> _Prompt_:
Would you please retype, exactly, the lines of the listing below between the line with "#### Event Logging" and the line with "WAS exposes a", inclusive?
========
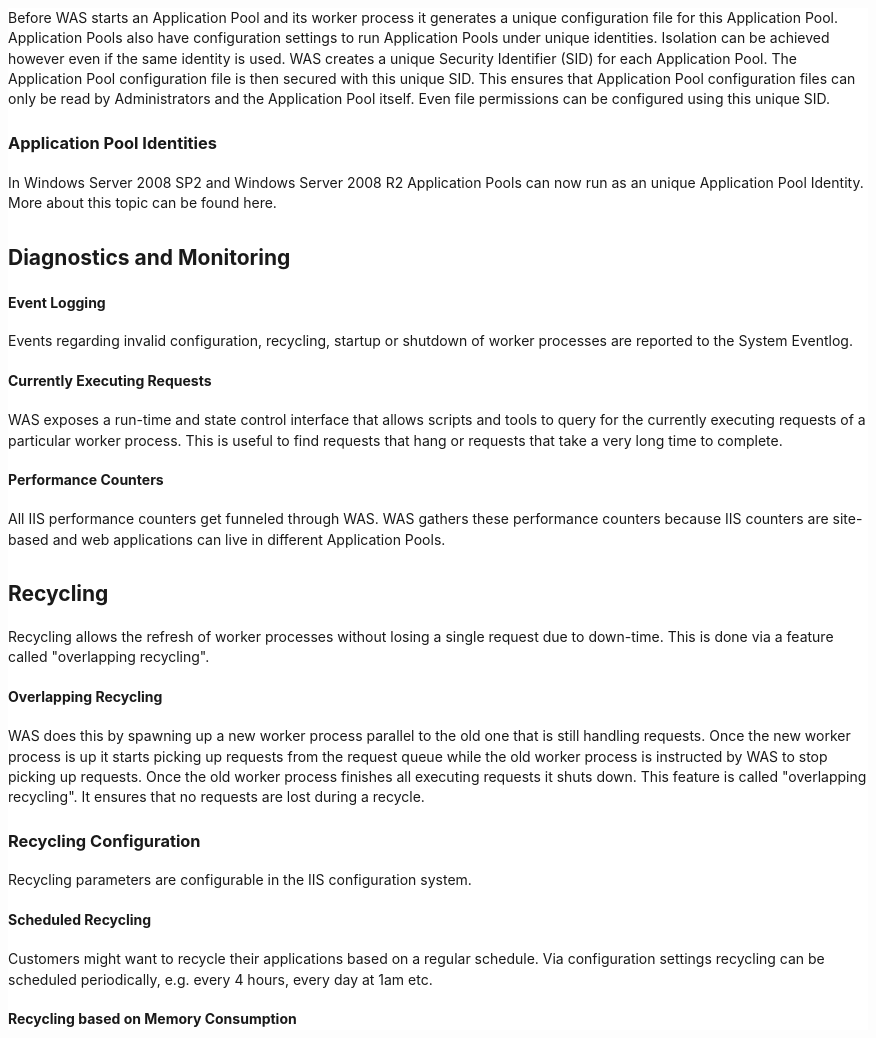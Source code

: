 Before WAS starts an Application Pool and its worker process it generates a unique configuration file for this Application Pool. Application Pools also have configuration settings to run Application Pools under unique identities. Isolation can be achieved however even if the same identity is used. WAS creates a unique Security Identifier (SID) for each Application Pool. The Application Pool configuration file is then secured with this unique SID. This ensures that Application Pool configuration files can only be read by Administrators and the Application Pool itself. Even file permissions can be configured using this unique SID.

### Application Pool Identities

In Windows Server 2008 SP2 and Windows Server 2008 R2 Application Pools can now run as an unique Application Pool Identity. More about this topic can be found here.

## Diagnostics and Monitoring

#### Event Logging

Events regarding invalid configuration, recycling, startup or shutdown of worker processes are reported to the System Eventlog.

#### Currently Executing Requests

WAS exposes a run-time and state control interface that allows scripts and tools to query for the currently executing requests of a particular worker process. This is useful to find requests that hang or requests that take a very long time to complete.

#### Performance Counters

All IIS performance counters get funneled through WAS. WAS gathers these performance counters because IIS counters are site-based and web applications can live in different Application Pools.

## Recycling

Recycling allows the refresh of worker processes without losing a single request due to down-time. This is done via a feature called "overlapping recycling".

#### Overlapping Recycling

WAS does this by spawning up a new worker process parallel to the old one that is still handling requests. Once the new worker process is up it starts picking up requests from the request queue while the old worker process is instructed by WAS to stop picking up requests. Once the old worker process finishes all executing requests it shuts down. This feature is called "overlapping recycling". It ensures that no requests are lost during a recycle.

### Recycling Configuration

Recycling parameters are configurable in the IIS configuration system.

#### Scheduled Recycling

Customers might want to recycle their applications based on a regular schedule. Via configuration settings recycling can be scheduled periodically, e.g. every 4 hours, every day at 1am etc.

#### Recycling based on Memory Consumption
========
> _The completed task_:
#### Event Logging

Events regarding invalid configuration, recycling, startup or shutdown of worker processes are reported to the System Eventlog.

#### Currently Executing Requests

WAS exposes a run-time and state control interface that allows scripts and tools to query for the currently executing requests of a particular worker process. This is useful to find requests that hang or requests that take a very long time to complete.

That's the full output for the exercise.